> _Data extracts_
┌──
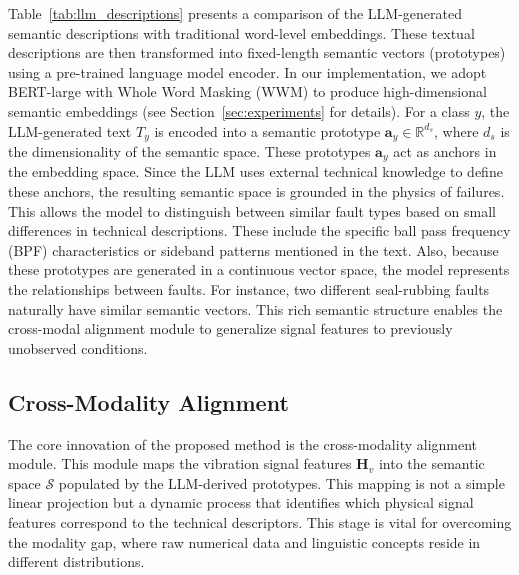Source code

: \documentclass[journal]{IEEEtran}
\begin{document}
Table~\ref{tab:llm_descriptions} presents a comparison of the LLM-generated semantic descriptions with traditional word-level embeddings. These textual descriptions are then transformed into fixed-length semantic vectors (prototypes) using a pre-trained language model encoder. In our implementation, we adopt BERT-large with Whole Word Masking (WWM) \cite{reimers2019sentence} to produce high-dimensional semantic embeddings (see Section~\ref{sec:experiments} for details). For a class $y$, the LLM-generated text $T_y$ is encoded into a semantic prototype $\mathbf{a}_y \in \mathbb{R}^{d_s}$, where $d_s$ is the dimensionality of the semantic space. These prototypes $\mathbf{a}_y$ act as anchors in the embedding space. Since the LLM uses external technical knowledge to define these anchors, the resulting semantic space is grounded in the physics of failures. This allows the model to distinguish between similar fault types based on small differences in technical descriptions. These include the specific ball pass frequency (BPF) characteristics or sideband patterns mentioned in the text. Also, because these prototypes are generated in a continuous vector space, the model represents the relationships between faults. For instance, two different seal-rubbing faults naturally have similar semantic vectors. This rich semantic structure enables the cross-modal alignment module to generalize signal features to previously unobserved conditions.



\subsection{Cross-Modality Alignment}

The core innovation of the proposed method is the cross-modality alignment module. This module maps the vibration signal features $\mathbf{H}_v$ into the semantic space $\mathcal{S}$ populated by the LLM-derived prototypes. This mapping is not a simple linear projection but a dynamic process that identifies which physical signal features correspond to the technical descriptors. This stage is vital for overcoming the modality gap, where raw numerical data and linguistic concepts reside in different distributions.
\end{document}
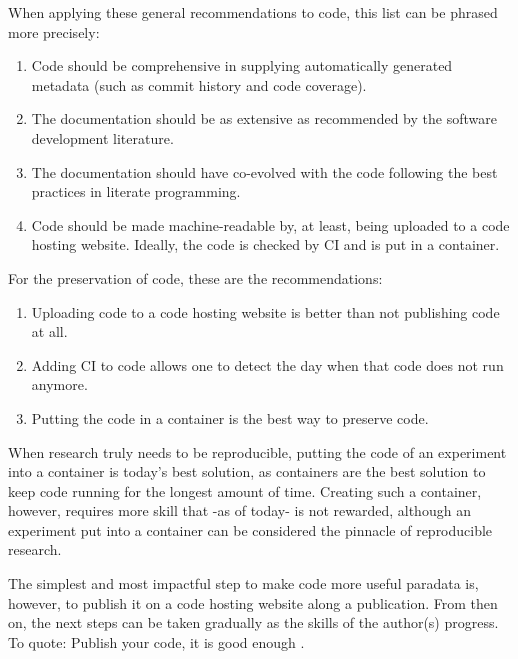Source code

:When applying these general recommendations to code, 
this list can be phrased more precisely:

\begin{enumerate}
  \item Code should be comprehensive 
    in supplying automatically generated metadata (such as commit history and code coverage).
  \item The documentation should be as extensive as recommended by the 
    software development literature.
  \item The documentation should have co-evolved with the
    code following the best practices in literate programming. 
  \item Code should be made machine-readable by, at least,
    being uploaded to a code hosting website.
    Ideally, the code is checked by CI and is put in a container.
\end{enumerate}

For the preservation of code, these are the recommendations:

\begin{enumerate}
  \item Uploading code to a code hosting website is better than
    not publishing code at all.
  \item Adding CI to code allows one to detect the day when that code 
    does not run anymore.
  \item Putting the code in a container is the best way to preserve code.
\end{enumerate}


When research truly needs to be reproducible, putting the code 
of an experiment into a container is today's best solution,
as containers are the best solution to keep code running for the longest 
amount of time.
Creating such a container, however, requires more skill
that -as of today- is not rewarded,
although an experiment put into a container 
can be considered the pinnacle of reproducible research.


The simplest and most impactful step to make code more useful paradata
is, however, to publish it on a code hosting website 
along a publication. From then on, the next steps can be taken 
gradually as the skills of the author(s) progress.
To quote: Publish your code, it is good enough \cite{barnes2010publish}.

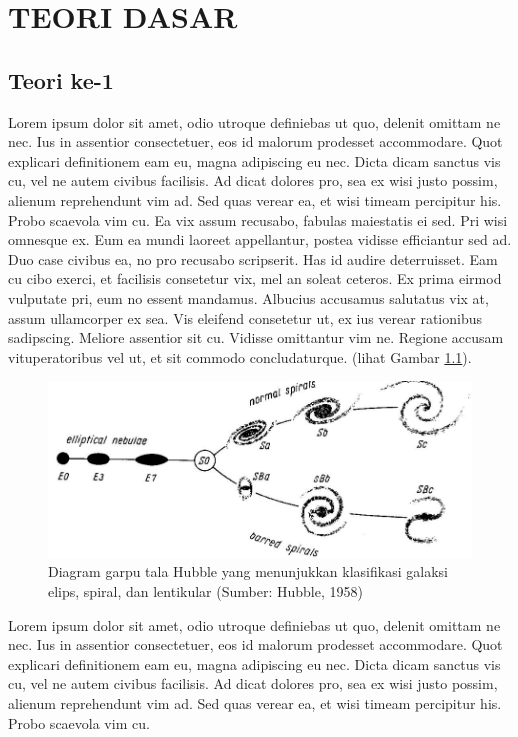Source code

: \chapter{TEORI DASAR}
\vspace{1.0cm}

\section{Teori ke-1}
Lorem ipsum dolor sit amet, odio utroque definiebas ut quo, delenit omittam ne nec. Ius in assentior consectetuer, eos id malorum prodesset accommodare. Quot explicari definitionem eam eu, magna adipiscing eu nec. Dicta dicam sanctus vis cu, vel ne autem civibus facilisis. Ad dicat dolores pro, sea ex wisi justo possim, alienum reprehendunt vim ad. Sed quas verear ea, et wisi timeam percipitur his. Probo scaevola vim cu. Ea vix assum recusabo, fabulas maiestatis ei sed. Pri wisi omnesque ex. Eum ea mundi laoreet appellantur, postea vidisse efficiantur sed ad. Duo case civibus ea, no pro recusabo scripserit. Has id audire deterruisset. Eam cu cibo exerci, et facilisis consetetur vix, mel an soleat ceteros. Ex prima eirmod vulputate pri, eum no essent mandamus. Albucius accusamus salutatus vix at, assum ullamcorper ex sea. Vis eleifend consetetur ut, ex ius verear rationibus sadipscing. Meliore assentior sit cu. Vidisse omittantur vim ne. Regione accusam vituperatoribus vel ut, et sit commodo concludaturque. (lihat Gambar \ref{fig:garputala}). \\
\begin{figure}[H] 
\includegraphics[scale=0.45]{pics/garputala.png}
\caption[Diagram garpu tala Hubble]{Diagram garpu tala Hubble yang menunjukkan klasifikasi galaksi elips, spiral, dan lentikular (Sumber: Hubble, 1958)}
\label{fig:garputala}
\centering
\end{figure}
	Lorem ipsum dolor sit amet, odio utroque definiebas ut quo, delenit omittam ne nec. Ius in assentior consectetuer, eos id malorum prodesset accommodare. Quot explicari definitionem eam eu, magna adipiscing eu nec. Dicta dicam sanctus vis cu, vel ne autem civibus facilisis. Ad dicat dolores pro, sea ex wisi justo possim, alienum reprehendunt vim ad. Sed quas verear ea, et wisi timeam percipitur his. Probo scaevola vim cu.\\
└──
> _The task_
Which lines of the listing contain the string "today"? Copy each of them.

> _Solution_
of an experiment into a container is today's best solution,
that -as of today- is not rewarded,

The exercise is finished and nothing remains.